| Work instruction |
Could you report every line from the entries that includes the word "reputation"?

Top of Data in this exercise

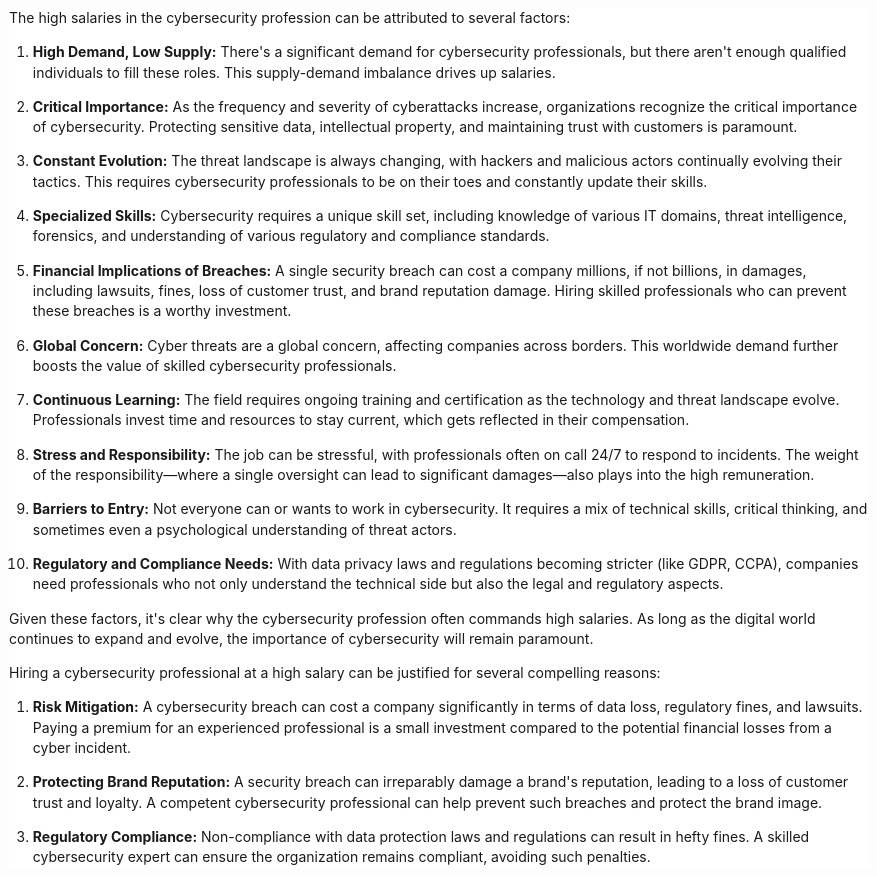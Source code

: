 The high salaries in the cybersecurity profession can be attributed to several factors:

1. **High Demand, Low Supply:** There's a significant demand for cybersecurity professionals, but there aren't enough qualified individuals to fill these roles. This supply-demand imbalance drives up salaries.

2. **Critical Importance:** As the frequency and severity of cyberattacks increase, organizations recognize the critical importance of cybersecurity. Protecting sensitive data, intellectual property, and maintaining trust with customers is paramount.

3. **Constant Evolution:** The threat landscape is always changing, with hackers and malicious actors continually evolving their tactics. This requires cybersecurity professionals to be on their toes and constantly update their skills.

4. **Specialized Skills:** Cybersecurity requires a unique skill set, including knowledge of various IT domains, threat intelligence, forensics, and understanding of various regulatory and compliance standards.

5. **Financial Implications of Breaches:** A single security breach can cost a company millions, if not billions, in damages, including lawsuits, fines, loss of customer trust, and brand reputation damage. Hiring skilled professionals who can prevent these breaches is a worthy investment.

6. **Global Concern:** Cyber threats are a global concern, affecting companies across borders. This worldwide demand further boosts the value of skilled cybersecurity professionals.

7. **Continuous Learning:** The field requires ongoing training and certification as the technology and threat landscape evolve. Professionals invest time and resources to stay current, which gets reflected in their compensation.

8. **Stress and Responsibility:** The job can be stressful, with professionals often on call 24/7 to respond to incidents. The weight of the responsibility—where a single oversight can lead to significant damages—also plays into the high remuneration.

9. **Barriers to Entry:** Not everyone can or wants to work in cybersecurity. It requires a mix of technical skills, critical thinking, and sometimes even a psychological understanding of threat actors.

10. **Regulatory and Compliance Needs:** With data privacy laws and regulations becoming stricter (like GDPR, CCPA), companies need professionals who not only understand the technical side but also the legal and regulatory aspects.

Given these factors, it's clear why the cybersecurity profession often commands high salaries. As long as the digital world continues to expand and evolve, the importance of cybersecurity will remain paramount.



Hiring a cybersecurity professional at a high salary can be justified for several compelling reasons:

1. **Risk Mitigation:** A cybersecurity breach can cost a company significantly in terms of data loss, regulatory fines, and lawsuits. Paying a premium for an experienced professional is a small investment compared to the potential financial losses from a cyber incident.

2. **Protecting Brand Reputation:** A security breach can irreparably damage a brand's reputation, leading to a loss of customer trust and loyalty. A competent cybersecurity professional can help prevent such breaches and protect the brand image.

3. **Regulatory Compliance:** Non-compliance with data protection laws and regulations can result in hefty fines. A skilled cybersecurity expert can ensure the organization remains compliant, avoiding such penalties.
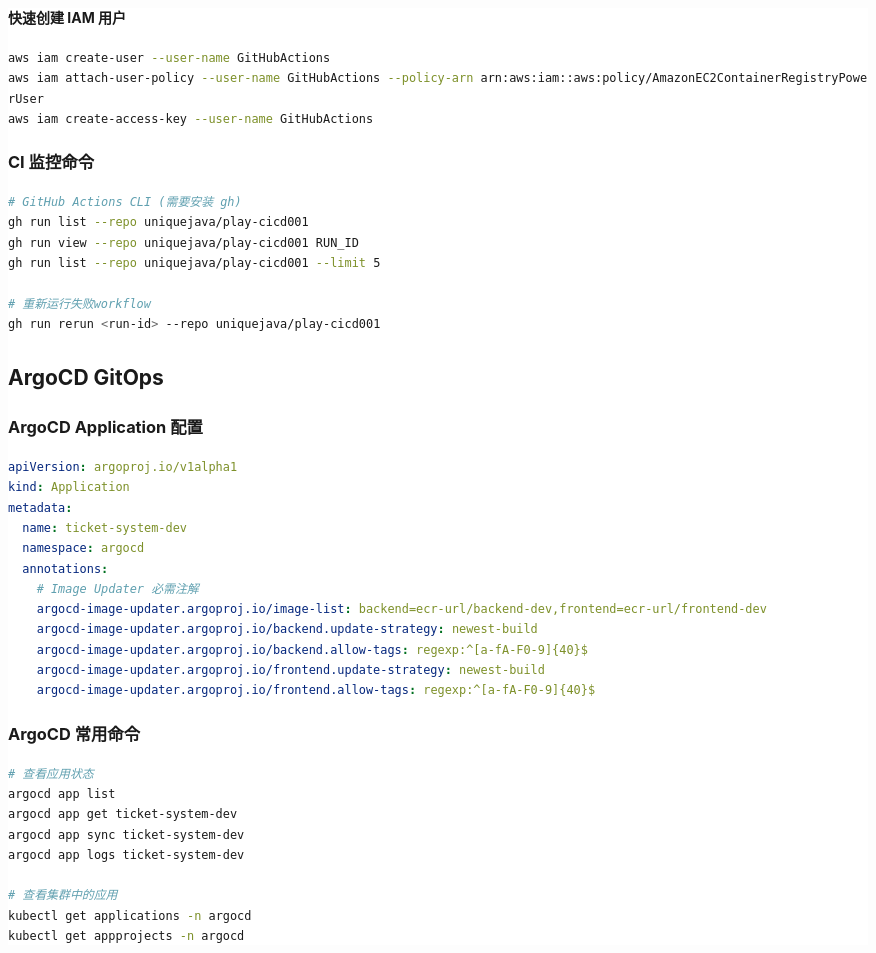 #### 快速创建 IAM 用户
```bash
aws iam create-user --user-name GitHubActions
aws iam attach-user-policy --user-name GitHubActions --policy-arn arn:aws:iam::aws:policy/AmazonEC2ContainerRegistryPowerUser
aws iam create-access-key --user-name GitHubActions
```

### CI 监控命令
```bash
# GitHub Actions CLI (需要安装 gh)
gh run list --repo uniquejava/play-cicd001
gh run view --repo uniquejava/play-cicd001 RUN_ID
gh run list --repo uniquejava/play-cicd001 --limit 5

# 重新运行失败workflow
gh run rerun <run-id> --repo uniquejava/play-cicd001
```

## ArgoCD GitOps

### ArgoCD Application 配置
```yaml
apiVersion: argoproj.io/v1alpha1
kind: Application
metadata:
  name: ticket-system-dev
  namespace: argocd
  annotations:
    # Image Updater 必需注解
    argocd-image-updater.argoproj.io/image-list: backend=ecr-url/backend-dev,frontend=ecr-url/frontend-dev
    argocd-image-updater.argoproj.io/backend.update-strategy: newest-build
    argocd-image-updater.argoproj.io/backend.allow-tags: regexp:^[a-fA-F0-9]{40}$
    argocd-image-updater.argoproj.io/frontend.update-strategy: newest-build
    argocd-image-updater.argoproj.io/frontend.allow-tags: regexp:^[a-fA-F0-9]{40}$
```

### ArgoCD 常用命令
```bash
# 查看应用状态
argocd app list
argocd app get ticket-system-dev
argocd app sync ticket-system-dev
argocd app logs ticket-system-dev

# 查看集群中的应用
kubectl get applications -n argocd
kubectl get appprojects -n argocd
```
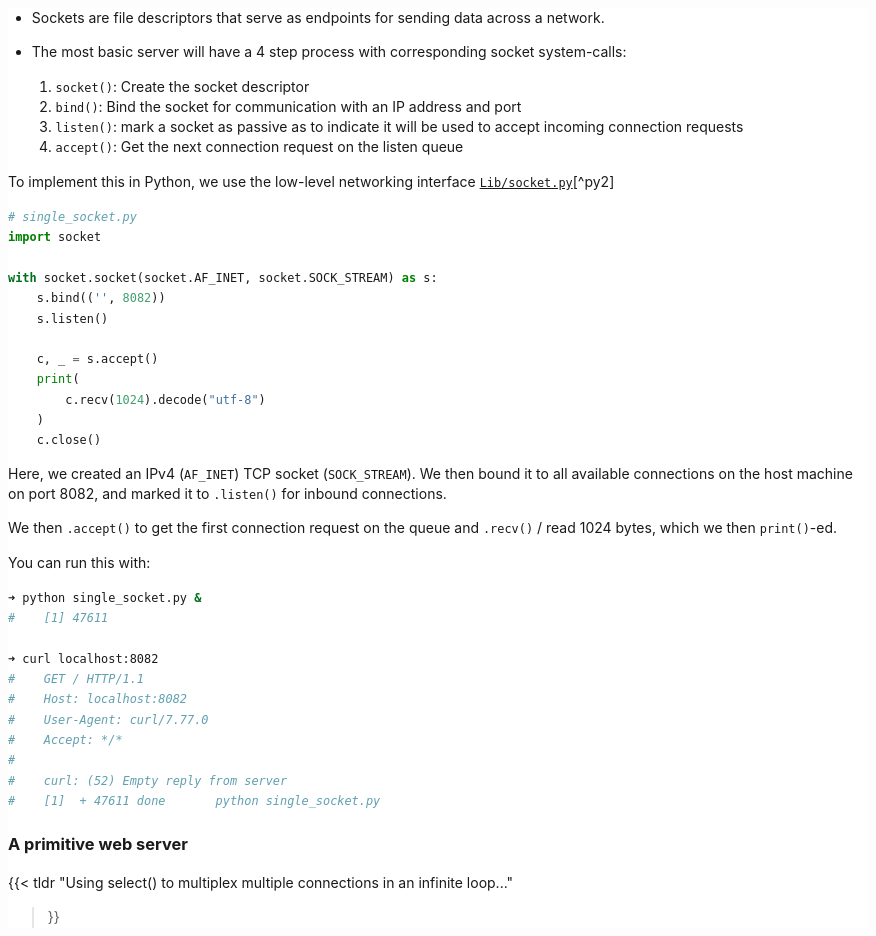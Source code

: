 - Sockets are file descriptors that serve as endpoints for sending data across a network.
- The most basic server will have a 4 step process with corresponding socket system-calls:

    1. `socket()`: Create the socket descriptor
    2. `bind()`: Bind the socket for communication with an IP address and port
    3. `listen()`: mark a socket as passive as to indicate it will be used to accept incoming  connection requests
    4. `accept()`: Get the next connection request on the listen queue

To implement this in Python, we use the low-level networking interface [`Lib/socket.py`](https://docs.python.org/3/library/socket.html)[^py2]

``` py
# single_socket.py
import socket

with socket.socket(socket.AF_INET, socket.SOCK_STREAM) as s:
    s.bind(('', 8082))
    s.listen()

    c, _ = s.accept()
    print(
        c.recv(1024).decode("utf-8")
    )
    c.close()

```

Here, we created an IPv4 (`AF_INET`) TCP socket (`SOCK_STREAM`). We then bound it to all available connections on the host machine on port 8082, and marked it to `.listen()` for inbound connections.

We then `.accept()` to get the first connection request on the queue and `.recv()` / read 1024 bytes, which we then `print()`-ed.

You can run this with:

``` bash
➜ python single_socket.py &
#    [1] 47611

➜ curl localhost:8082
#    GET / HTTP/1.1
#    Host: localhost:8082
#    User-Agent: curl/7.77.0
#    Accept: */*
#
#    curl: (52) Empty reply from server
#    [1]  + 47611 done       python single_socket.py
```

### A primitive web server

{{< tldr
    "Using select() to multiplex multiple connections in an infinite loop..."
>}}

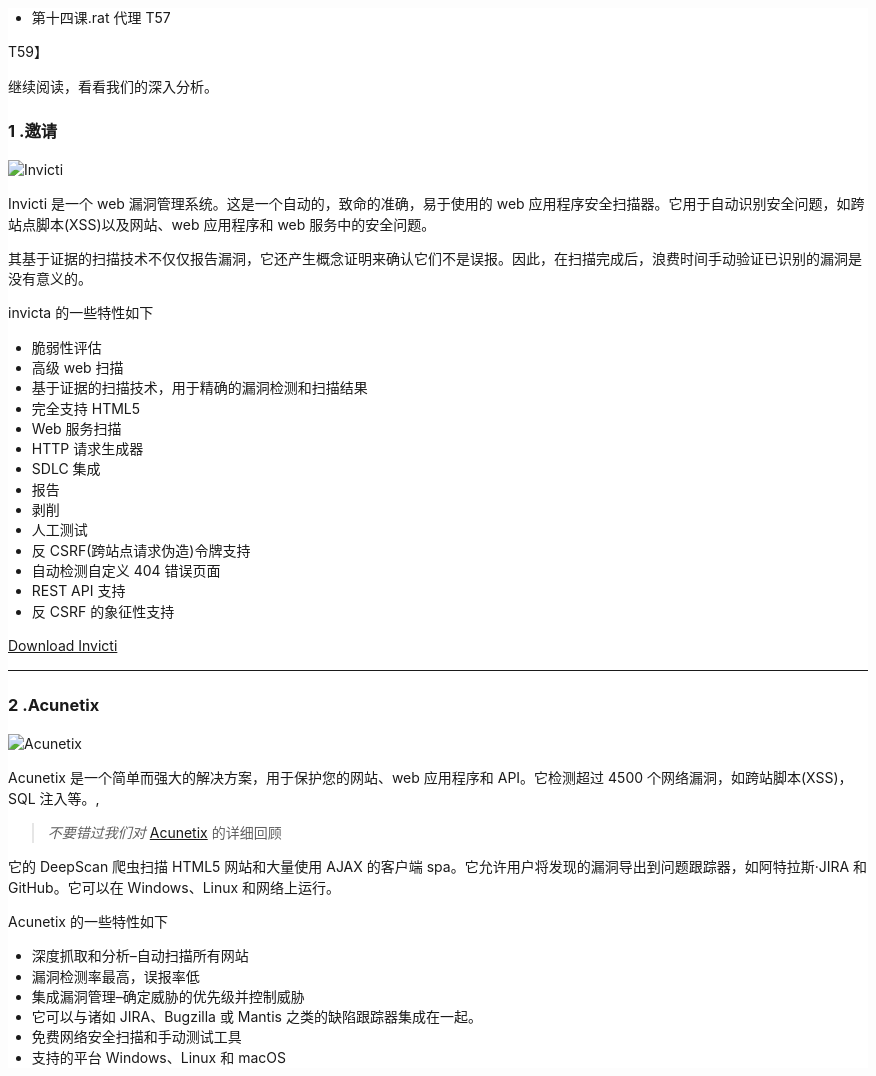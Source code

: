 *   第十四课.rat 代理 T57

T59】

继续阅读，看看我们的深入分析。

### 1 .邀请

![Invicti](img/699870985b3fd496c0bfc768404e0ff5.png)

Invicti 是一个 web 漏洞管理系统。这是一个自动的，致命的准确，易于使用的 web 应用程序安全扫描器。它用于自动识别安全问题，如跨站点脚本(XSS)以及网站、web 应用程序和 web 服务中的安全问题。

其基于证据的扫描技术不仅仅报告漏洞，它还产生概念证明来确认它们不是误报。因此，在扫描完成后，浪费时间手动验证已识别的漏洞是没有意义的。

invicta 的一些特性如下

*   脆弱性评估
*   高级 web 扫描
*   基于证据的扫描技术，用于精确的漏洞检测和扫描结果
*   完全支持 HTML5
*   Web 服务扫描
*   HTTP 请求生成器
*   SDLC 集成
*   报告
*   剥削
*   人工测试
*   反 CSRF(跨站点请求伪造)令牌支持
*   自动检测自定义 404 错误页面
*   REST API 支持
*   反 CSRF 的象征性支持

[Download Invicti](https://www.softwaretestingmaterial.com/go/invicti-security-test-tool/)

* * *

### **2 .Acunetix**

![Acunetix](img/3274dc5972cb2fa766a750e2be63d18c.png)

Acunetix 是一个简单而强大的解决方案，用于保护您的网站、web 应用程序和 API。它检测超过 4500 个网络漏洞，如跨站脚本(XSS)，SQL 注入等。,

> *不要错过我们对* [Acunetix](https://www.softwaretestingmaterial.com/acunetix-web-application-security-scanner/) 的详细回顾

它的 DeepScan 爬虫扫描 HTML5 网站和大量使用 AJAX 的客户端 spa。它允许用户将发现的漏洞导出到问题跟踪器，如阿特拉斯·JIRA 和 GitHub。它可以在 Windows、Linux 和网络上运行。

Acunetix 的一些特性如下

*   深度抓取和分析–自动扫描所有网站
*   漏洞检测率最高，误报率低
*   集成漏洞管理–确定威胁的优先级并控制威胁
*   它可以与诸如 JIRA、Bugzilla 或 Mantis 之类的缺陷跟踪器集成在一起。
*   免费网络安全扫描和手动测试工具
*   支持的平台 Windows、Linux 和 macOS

Bottom of Data in this exercise

| Expected answer |
5. **Financial Implications of Breaches:** A single security breach can cost a company millions, if not billions, in damages, including lawsuits, fines, loss of customer trust, and brand reputation damage. Hiring skilled professionals who can prevent these breaches is a worthy investment.
2. **Protecting Brand Reputation:** A security breach can irreparably damage a brand's reputation, leading to a loss of customer trust and loyalty. A competent cybersecurity professional can help prevent such breaches and protect the brand image.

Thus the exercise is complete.